• Assignment
From the first line to the last, retype the records exactly and skip the pictures.
##### Supplied information #####
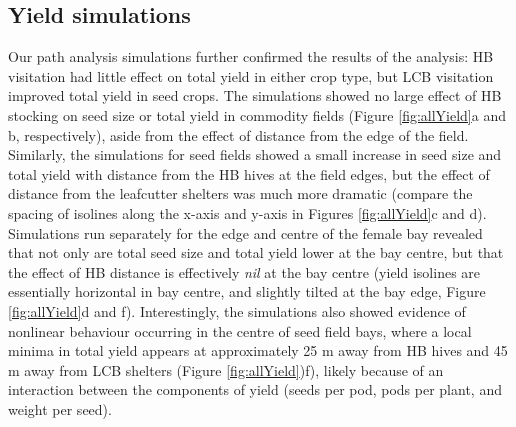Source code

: \documentclass[12pt]{article} %
\begin{document}
\subsection*{Yield simulations}

Our path analysis simulations further confirmed the results of the analysis: HB visitation had little effect on total yield in either crop type, but LCB visitation improved total yield in seed crops.
The simulations showed no large effect of HB stocking on seed size or total yield in commodity fields (Figure \ref{fig:allYield}a and b, respectively), aside from the effect of distance from the edge of the field.
Similarly, the simulations for seed fields showed a small increase in seed size and total yield with distance from the HB hives at the field edges, but the effect of distance from the leafcutter shelters was much more dramatic (compare the spacing of isolines along the x-axis and y-axis in Figures \ref{fig:allYield}c and d).
Simulations run separately for the edge and centre of the female bay revealed that not only are total seed size and total yield lower at the bay centre, but that the effect of HB distance is effectively \emph{nil} at the bay centre (yield isolines are essentially horizontal in bay centre, and slightly tilted at the bay edge, Figure \ref{fig:allYield}d and f).
Interestingly, the simulations also showed evidence of nonlinear behaviour occurring in the centre of seed field bays, where a local minima in total yield appears at approximately 25 m away from HB hives and 45 m away from LCB shelters (Figure \ref{fig:allYield})f), likely because of an interaction between the components of yield (seeds per pod, pods per plant, and weight per seed). 
\end{document}

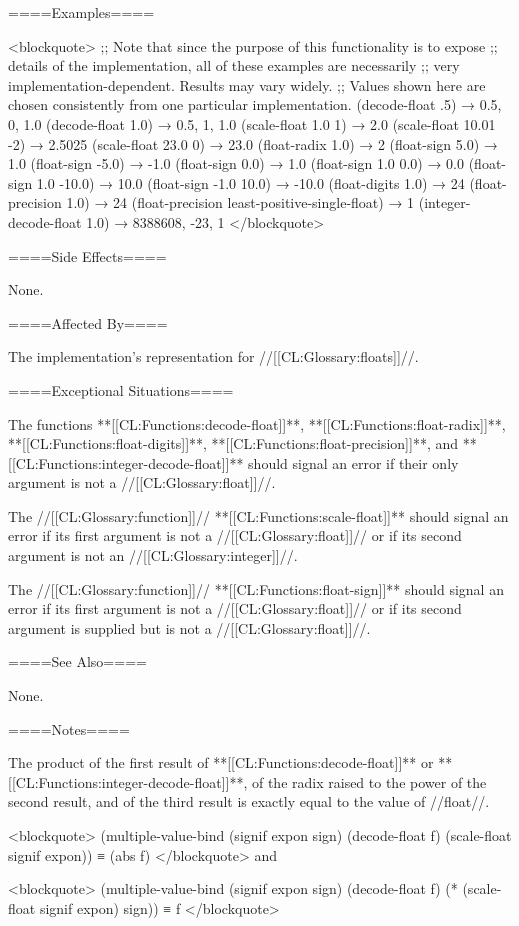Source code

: ====Examples====

<blockquote> ;; Note that since the purpose of this functionality is to expose ;; details of the implementation, all of these examples are necessarily ;; very implementation-dependent. Results may vary widely. ;; Values shown here are chosen consistently from one particular implementation. (decode-float .5) → 0.5, 0, 1.0 (decode-float 1.0) → 0.5, 1, 1.0 (scale-float 1.0 1) → 2.0 (scale-float 10.01 -2) → 2.5025 (scale-float 23.0 0) → 23.0 (float-radix 1.0) → 2 (float-sign 5.0) → 1.0 (float-sign -5.0) → -1.0 (float-sign 0.0) → 1.0 (float-sign 1.0 0.0) → 0.0 (float-sign 1.0 -10.0) → 10.0 (float-sign -1.0 10.0) → -10.0 (float-digits 1.0) → 24 (float-precision 1.0) → 24 (float-precision least-positive-single-float) → 1 (integer-decode-float 1.0) → 8388608, -23, 1 </blockquote>

====Side Effects====

None.

====Affected By====

The implementation's representation for //[[CL:Glossary:floats]]//.

====Exceptional Situations====

The functions **[[CL:Functions:decode-float]]**, **[[CL:Functions:float-radix]]**, **[[CL:Functions:float-digits]]**, **[[CL:Functions:float-precision]]**, and **[[CL:Functions:integer-decode-float]]** should signal an error if their only argument is not a //[[CL:Glossary:float]]//.

The //[[CL:Glossary:function]]// **[[CL:Functions:scale-float]]** should signal an error if its first argument is not a //[[CL:Glossary:float]]// or if its second argument is not an //[[CL:Glossary:integer]]//.

The //[[CL:Glossary:function]]// **[[CL:Functions:float-sign]]** should signal an error if its first argument is not a //[[CL:Glossary:float]]// or if its second argument is supplied but is not a //[[CL:Glossary:float]]//.

====See Also====

None.

====Notes====

The product of the first result of **[[CL:Functions:decode-float]]** or **[[CL:Functions:integer-decode-float]]**, of the radix raised to the power of the second result, and of the third result is exactly equal to the value of //float//.

<blockquote> (multiple-value-bind (signif expon sign) (decode-float f) (scale-float signif expon)) ≡ (abs f) </blockquote> and

<blockquote> (multiple-value-bind (signif expon sign) (decode-float f) (* (scale-float signif expon) sign)) ≡ f </blockquote>

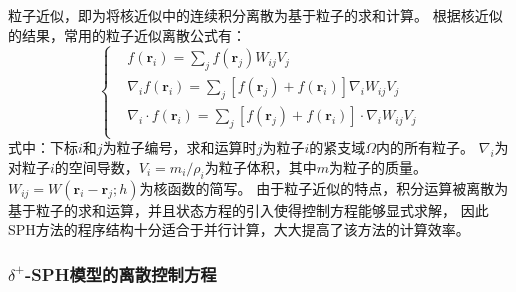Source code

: 粒子近似，即为将核近似中的连续积分离散为基于粒子的求和计算。%
根据核近似的结果，常用的粒子近似离散公式有：
\begin{equation}
  \left\{
    \begin{aligned}
      & f\left(\bm{r}_i\right) = \sum_j f\left(\bm{r}_j\right) W_{ij} V_j \\
      & \nabla_i f\left(\bm{r}_i\right) = \sum_j %
      \left[f\left(\bm{r}_j\right) + f\left(\bm{r}_i\right)\right] \nabla_i W_{ij} V_j \\
      & \nabla_i \cdot f\left(\bm{r}_i\right) = \sum_j %
      \left[f\left(\bm{r}_j\right) + f\left(\bm{r}_i\right)\right] \cdot \nabla_i W_{ij} V_j \\
    \end{aligned}
  \right.
\end{equation}
式中：下标$i$和$j$为粒子编号，求和运算时$j$为粒子$i$的紧支域$\Omega$内的所有粒子。%
$\nabla_i$为对粒子$i$的空间导数，$V_i = m_i/\rho_i$为粒子体积，其中$m$为粒子的质量。%
$W_{ij} = W\left(\bm{r}_i - \bm{r}_j; h\right)$为核函数的简写。%
由于粒子近似的特点，积分运算被离散为基于粒子的求和运算，并且状态方程的引入使得控制方程能够显式求解，%
因此SPH方法的程序结构十分适合于并行计算，大大提高了该方法的计算效率。

\subsubsection{
  \texorpdfstring{$\delta^+$-SPH模型的离散控制方程} %
  {\thesubsubsection delta-plus-SPH模型的离散控制方程} %
}
\label{sssec:Delta-plus-SPH模型的离散控制方程}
#####
• Result below
Source code

: \documentclass[12pt]{article} %
\begin{document}
\subsection*{Yield simulations}

Our path analysis simulations further confirmed the results of the analysis: HB visitation had little effect on total yield in either crop type, but LCB visitation improved total yield in seed crops.
The simulations showed no large effect of HB stocking on seed size or total yield in commodity fields (Figure \ref{fig:allYield}a and b, respectively), aside from the effect of distance from the edge of the field.
Similarly, the simulations for seed fields showed a small increase in seed size and total yield with distance from the HB hives at the field edges, but the effect of distance from the leafcutter shelters was much more dramatic (compare the spacing of isolines along the x-axis and y-axis in Figures \ref{fig:allYield}c and d).
Simulations run separately for the edge and centre of the female bay revealed that not only are total seed size and total yield lower at the bay centre, but that the effect of HB distance is effectively \emph{nil} at the bay centre (yield isolines are essentially horizontal in bay centre, and slightly tilted at the bay edge, Figure \ref{fig:allYield}d and f).
Interestingly, the simulations also showed evidence of nonlinear behaviour occurring in the centre of seed field bays, where a local minima in total yield appears at approximately 25 m away from HB hives and 45 m away from LCB shelters (Figure \ref{fig:allYield})f), likely because of an interaction between the components of yield (seeds per pod, pods per plant, and weight per seed). 
\end{document}

Source code

: ====Examples====

<blockquote> ;; Note that since the purpose of this functionality is to expose ;; details of the implementation, all of these examples are necessarily ;; very implementation-dependent. Results may vary widely. ;; Values shown here are chosen consistently from one particular implementation. (decode-float .5) → 0.5, 0, 1.0 (decode-float 1.0) → 0.5, 1, 1.0 (scale-float 1.0 1) → 2.0 (scale-float 10.01 -2) → 2.5025 (scale-float 23.0 0) → 23.0 (float-radix 1.0) → 2 (float-sign 5.0) → 1.0 (float-sign -5.0) → -1.0 (float-sign 0.0) → 1.0 (float-sign 1.0 0.0) → 0.0 (float-sign 1.0 -10.0) → 10.0 (float-sign -1.0 10.0) → -10.0 (float-digits 1.0) → 24 (float-precision 1.0) → 24 (float-precision least-positive-single-float) → 1 (integer-decode-float 1.0) → 8388608, -23, 1 </blockquote>

====Side Effects====

None.

====Affected By====

The implementation's representation for //[[CL:Glossary:floats]]//.

====Exceptional Situations====

The functions **[[CL:Functions:decode-float]]**, **[[CL:Functions:float-radix]]**, **[[CL:Functions:float-digits]]**, **[[CL:Functions:float-precision]]**, and **[[CL:Functions:integer-decode-float]]** should signal an error if their only argument is not a //[[CL:Glossary:float]]//.

The //[[CL:Glossary:function]]// **[[CL:Functions:scale-float]]** should signal an error if its first argument is not a //[[CL:Glossary:float]]// or if its second argument is not an //[[CL:Glossary:integer]]//.

The //[[CL:Glossary:function]]// **[[CL:Functions:float-sign]]** should signal an error if its first argument is not a //[[CL:Glossary:float]]// or if its second argument is supplied but is not a //[[CL:Glossary:float]]//.

====See Also====

None.

====Notes====

The product of the first result of **[[CL:Functions:decode-float]]** or **[[CL:Functions:integer-decode-float]]**, of the radix raised to the power of the second result, and of the third result is exactly equal to the value of //float//.

<blockquote> (multiple-value-bind (signif expon sign) (decode-float f) (scale-float signif expon)) ≡ (abs f) </blockquote> and

<blockquote> (multiple-value-bind (signif expon sign) (decode-float f) (* (scale-float signif expon) sign)) ≡ f </blockquote>

Source code

: 粒子近似，即为将核近似中的连续积分离散为基于粒子的求和计算。%
根据核近似的结果，常用的粒子近似离散公式有：
\begin{equation}
  \left\{
    \begin{aligned}
      & f\left(\bm{r}_i\right) = \sum_j f\left(\bm{r}_j\right) W_{ij} V_j \\
      & \nabla_i f\left(\bm{r}_i\right) = \sum_j %
      \left[f\left(\bm{r}_j\right) + f\left(\bm{r}_i\right)\right] \nabla_i W_{ij} V_j \\
      & \nabla_i \cdot f\left(\bm{r}_i\right) = \sum_j %
      \left[f\left(\bm{r}_j\right) + f\left(\bm{r}_i\right)\right] \cdot \nabla_i W_{ij} V_j \\
    \end{aligned}
  \right.
\end{equation}
式中：下标$i$和$j$为粒子编号，求和运算时$j$为粒子$i$的紧支域$\Omega$内的所有粒子。%
$\nabla_i$为对粒子$i$的空间导数，$V_i = m_i/\rho_i$为粒子体积，其中$m$为粒子的质量。%
$W_{ij} = W\left(\bm{r}_i - \bm{r}_j; h\right)$为核函数的简写。%
由于粒子近似的特点，积分运算被离散为基于粒子的求和运算，并且状态方程的引入使得控制方程能够显式求解，%
因此SPH方法的程序结构十分适合于并行计算，大大提高了该方法的计算效率。

\subsubsection{
  \texorpdfstring{$\delta^+$-SPH模型的离散控制方程} %
  {\thesubsubsection delta-plus-SPH模型的离散控制方程} %
}
\label{sssec:Delta-plus-SPH模型的离散控制方程}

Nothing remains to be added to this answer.